Problem details:
Reproduce exactly, and only, the lines below from the one containing "not the velocity." through the one containing "Also, a safety".

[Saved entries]
——————————

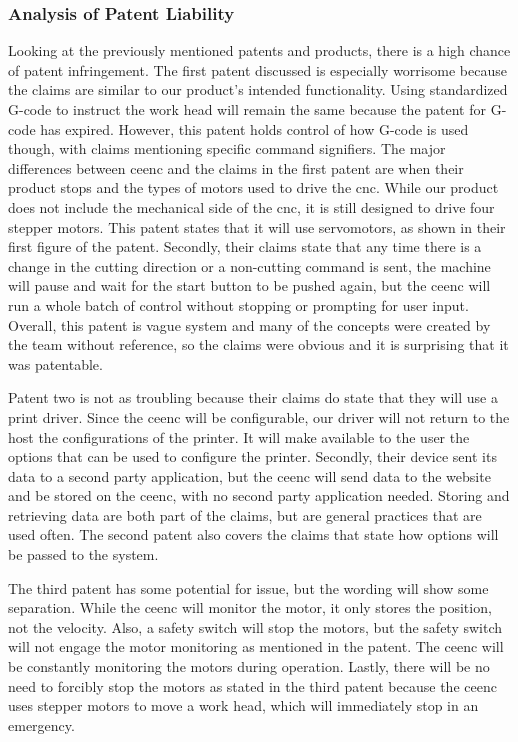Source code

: \subsubsection{Analysis of Patent Liability}
Looking at the previously mentioned patents and products, there is a high chance of patent infringement.
The first patent discussed is especially worrisome because the claims are similar to our product's intended functionality.
Using standardized G-code to instruct the work head will remain the same because the patent for G-code has expired.
However, this patent holds control of how G-code is used though, with claims mentioning specific command signifiers.
The major differences between \gls{ceenc} and the claims in the first patent are when their product stops and the types of motors used to drive the \gls{cnc}.
While our product does not include the mechanical side of the \gls{cnc}, it is still designed to drive four stepper motors. 
This patent states that it will use servomotors, as shown in their first figure of the patent. 
Secondly, their claims state that any time there is a change in the cutting direction or a non-cutting command is sent, the machine will pause and wait for the start button to be pushed again, but the \gls{ceenc} will run a whole batch of control without stopping or prompting for user input.
Overall, this patent is vague system and many of the concepts were created by the team without reference, so the claims were obvious and it is surprising that it was patentable.

Patent two is not as troubling because their claims do state that they will use a print driver. 
Since the \gls{ceenc} will be configurable, our driver will not return to the host the configurations of the printer.
It will make available to the user the options that can be used to configure the printer.
Secondly, their device sent its data to a second party application, but the \gls{ceenc} will send data to the website and be stored on the \gls{ceenc}, with no second party application needed.
Storing and retrieving data are both part of the claims, but are general practices that are used often.
The second patent also covers the claims that state how options will be passed to the system.

The third patent has some potential for issue, but the wording will show some separation. 
While the \gls{ceenc} will monitor the motor, it only stores the position, not the velocity.
Also, a safety switch will stop the motors, but the safety switch will not engage the motor monitoring as mentioned in the patent. 
The \gls{ceenc} will be constantly monitoring the motors during operation.
Lastly, there will be no need to forcibly stop the motors as stated in the third patent because the \gls{ceenc} uses stepper motors to move a work head, which will immediately stop in an emergency.

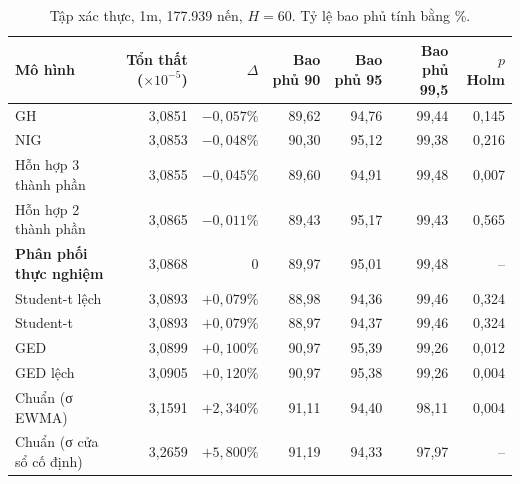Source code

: \documentclass[11pt,a4paper]{article}
\begin{document}
\begin{table}[h]
\centering
\small
\caption{Tập xác thực, 1m, 177.939 nến, $H=60$. Tỷ lệ bao phủ tính bằng \%.}
\label{tab:p6-1m}
\begin{tabular}{lrrrrrr}
\toprule
Mô hình & Tổn thất ($\times10^{-5}$) & $\Delta$ & Bao phủ 90 & Bao phủ 95 & Bao phủ 99,5 & $p$ Holm \\
\midrule
GH & 3,0851 & $-0{,}057\%$ & 89,62 & 94,76 & 99,44 & 0,145 \\
NIG & 3,0853 & $-0{,}048\%$ & 90,30 & 95,12 & 99,38 & 0,216 \\
Hỗn hợp 3 thành phần & 3,0855 & $-0{,}045\%$ & 89,60 & 94,91 & 99,48 & 0,007 \\
Hỗn hợp 2 thành phần & 3,0865 & $-0{,}011\%$ & 89,43 & 95,17 & 99,43 & 0,565 \\
\textbf{Phân phối thực nghiệm} & 3,0868 & 0 & 89,97 & 95,01 & 99,48 & -- \\
Student-t lệch & 3,0893 & $+0{,}079\%$ & 88,98 & 94,36 & 99,46 & 0,324 \\
Student-t & 3,0893 & $+0{,}079\%$ & 88,97 & 94,37 & 99,46 & 0,324 \\
GED & 3,0899 & $+0{,}100\%$ & 90,97 & 95,39 & 99,26 & 0,012 \\
GED lệch & 3,0905 & $+0{,}120\%$ & 90,97 & 95,38 & 99,26 & 0,004 \\
Chuẩn (σ EWMA) & 3,1591 & $+2{,}340\%$ & 91,11 & 94,40 & 98,11 & 0,004 \\
Chuẩn (σ cửa sổ cố định) & 3,2659 & $+5{,}800\%$ & 91,19 & 94,33 & 97,97 & -- \\
\bottomrule
\end{tabular}
\end{table}
\end{document}

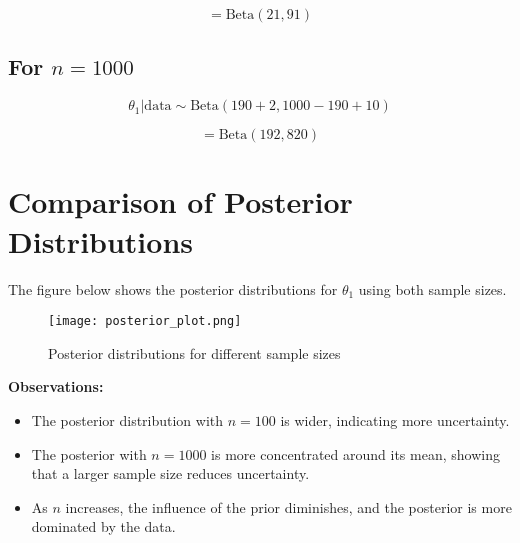 \documentclass{article}
\begin{document}
\[
= \text{Beta}(21, 91)
\]

\subsection{For $n = 1000$}
\[
\theta_1 | \text{data} \sim \text{Beta}(190 + 2, 1000 - 190 + 10)
\]

\[
= \text{Beta}(192, 820)
\]

\section{Comparison of Posterior Distributions}

The figure below shows the posterior distributions for $\theta_1$ using both sample sizes.

\begin{figure}[h]
    \centering
    \texttt{[image: posterior\_plot.png]}
    \caption{Posterior distributions for different sample sizes}
\end{figure}

\textbf{Observations:}
\begin{itemize}
    \item The posterior distribution with $n = 100$ is wider, indicating more uncertainty.
    \item The posterior with $n = 1000$ is more concentrated around its mean, showing that a larger sample size reduces uncertainty.
    \item As $n$ increases, the influence of the prior diminishes, and the posterior is more dominated by the data.
\end{itemize}
\end{document}
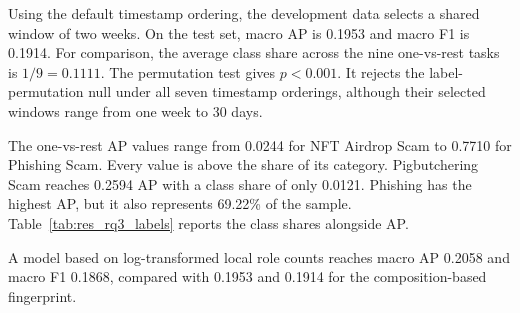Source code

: Using the default timestamp ordering, the development data selects a shared
window of two weeks. On the test set, macro AP is 0.1953 and macro F1 is 0.1914.
For comparison, the average class share across the nine one-vs-rest tasks is
$1/9=0.1111$. The permutation test gives $p<0.001$. It rejects the
label-permutation null
under all seven timestamp orderings, although their selected windows range from
one week to 30 days.

The one-vs-rest AP values range from 0.0244 for NFT Airdrop Scam to 0.7710 for
Phishing Scam. Every value is above the share of its category. Pigbutchering Scam reaches
0.2594 AP with a class share of only 0.0121. Phishing has the highest AP, but it
also represents 69.22\% of the sample. Table~\ref{tab:res_rq3_labels} reports
the class shares alongside AP.

A model based on log-transformed local role counts reaches macro AP 0.2058 and macro F1 0.1868,
compared with 0.1953 and 0.1914 for the composition-based fingerprint.

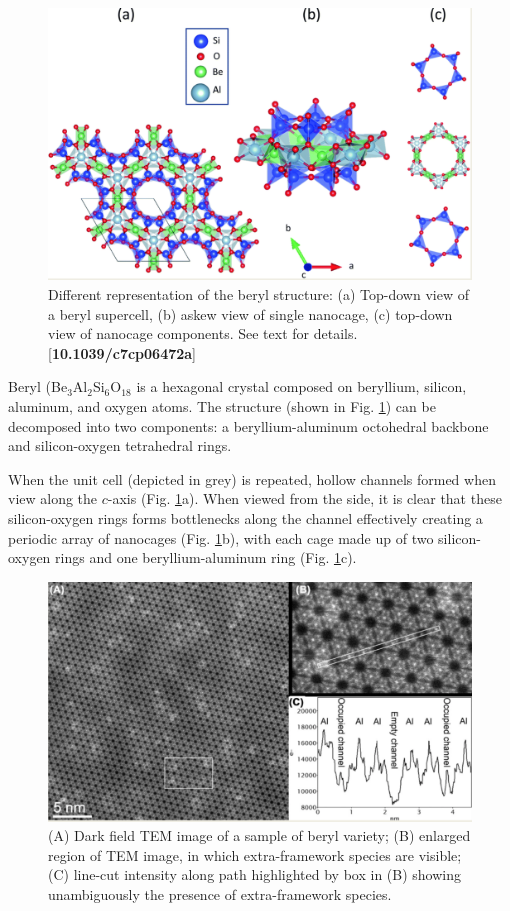         \begin{figure}
            \centering
            \includegraphics[width=0.9\linewidth]{Figures/System/beryl_structure.png}
            \caption{Different representation of the beryl structure: (a) Top-down view of a beryl supercell, (b) askew view of single nanocage, (c) top-down view of nanocage components. See text for details. [\textbf{10.1039/c7cp06472a}]}
            \label{fig:beryl_structure}
        \end{figure}
        
        Beryl (Be$_3$Al$_2$Si$_6$O$_18$ is a hexagonal crystal composed on beryllium, silicon, aluminum, and oxygen atoms. The structure (shown in Fig. \ref{fig:beryl_structure}) can be decomposed into two components: a beryllium-aluminum octohedral backbone and silicon-oxygen tetrahedral rings. 
        
        When the unit cell (depicted in grey) is repeated, hollow channels formed when view along the $c$-axis (Fig. \ref{fig:beryl_structure}a). When viewed from the side, it is clear that these silicon-oxygen rings forms bottlenecks along the channel effectively creating a periodic array of nanocages (Fig. \ref{fig:beryl_structure}b), with each cage made up of two silicon-oxygen rings and one beryllium-aluminum ring (Fig. \ref{fig:beryl_structure}c).
        
        \begin{figure}
            \centering
            \includegraphics[width=0.9\linewidth]{Figures/System/beryl_tem.png}
            \caption{(A) Dark field TEM image of a sample of beryl variety; (B) enlarged region of TEM image, in which extra-framework species are visible; (C) line-cut intensity along path highlighted by box in (B) showing unambiguously the presence of extra-framework species.}
            \label{fig:beryl_tem}
        \end{figure}
        
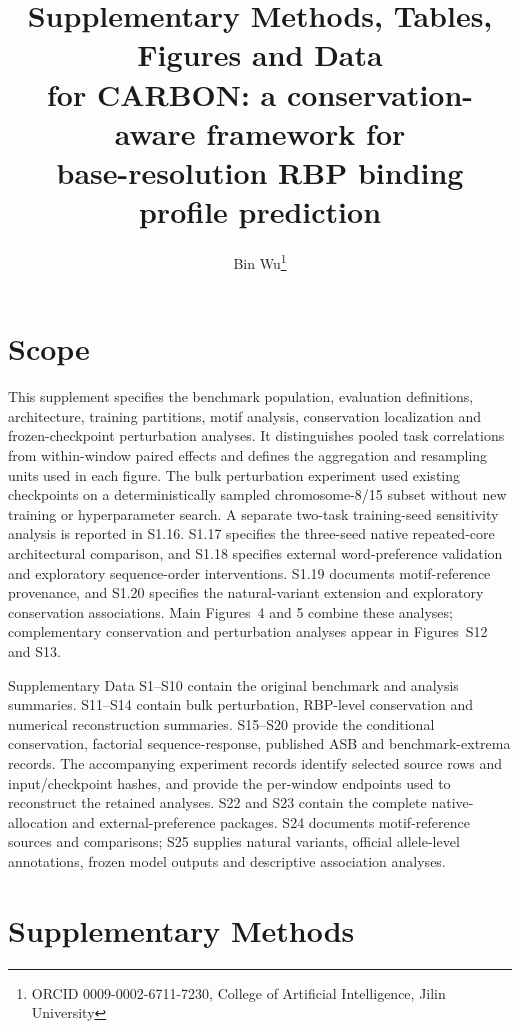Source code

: \documentclass[11pt]{article}
\title{Supplementary Methods, Tables, Figures and Data\\for CARBON: a conservation-aware framework for\\base-resolution RBP binding profile prediction}
\author{Bin Wu\thanks{ORCID 0009-0002-6711-7230, College of Artificial Intelligence, Jilin University}}
\date{}
\begin{document}
\renewcommand{\thefigure}{S\arabic{figure}}
\renewcommand{\thetable}{S\arabic{table}}
\maketitle

\section*{Scope}

This supplement specifies the benchmark population, evaluation definitions, architecture, training partitions, motif analysis, conservation localization and frozen-checkpoint perturbation analyses. It distinguishes pooled task correlations from within-window paired effects and defines the aggregation and resampling units used in each figure. The bulk perturbation experiment used existing checkpoints on a deterministically sampled chromosome-8/15 subset without new training or hyperparameter search. A separate two-task training-seed sensitivity analysis is reported in S1.16. S1.17 specifies the three-seed native repeated-core architectural comparison, and S1.18 specifies external word-preference validation and exploratory sequence-order interventions. S1.19 documents motif-reference provenance, and S1.20 specifies the natural-variant extension and exploratory conservation associations. Main Figures~4 and 5 combine these analyses; complementary conservation and perturbation analyses appear in Figures~S12 and S13.

Supplementary Data S1--S10 contain the original benchmark and analysis summaries. S11--S14 contain bulk perturbation, RBP-level conservation and numerical reconstruction summaries. S15--S20 provide the conditional conservation, factorial sequence-response, published ASB and benchmark-extrema records. The accompanying experiment records identify selected source rows and input/checkpoint hashes, and provide the per-window endpoints used to reconstruct the retained analyses. S22 and S23 contain the complete native-allocation and external-preference packages. S24 documents motif-reference sources and comparisons; S25 supplies natural variants, official allele-level annotations, frozen model outputs and descriptive association analyses.

\section{Supplementary Methods}
\end{document}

——————————

Solution to this exercise:
While the \gls{ceenc} will monitor the motor, it only stores the position, not the velocity.
Also, a safety switch will stop the motors, but the safety switch will not engage the motor monitoring as mentioned in the patent. 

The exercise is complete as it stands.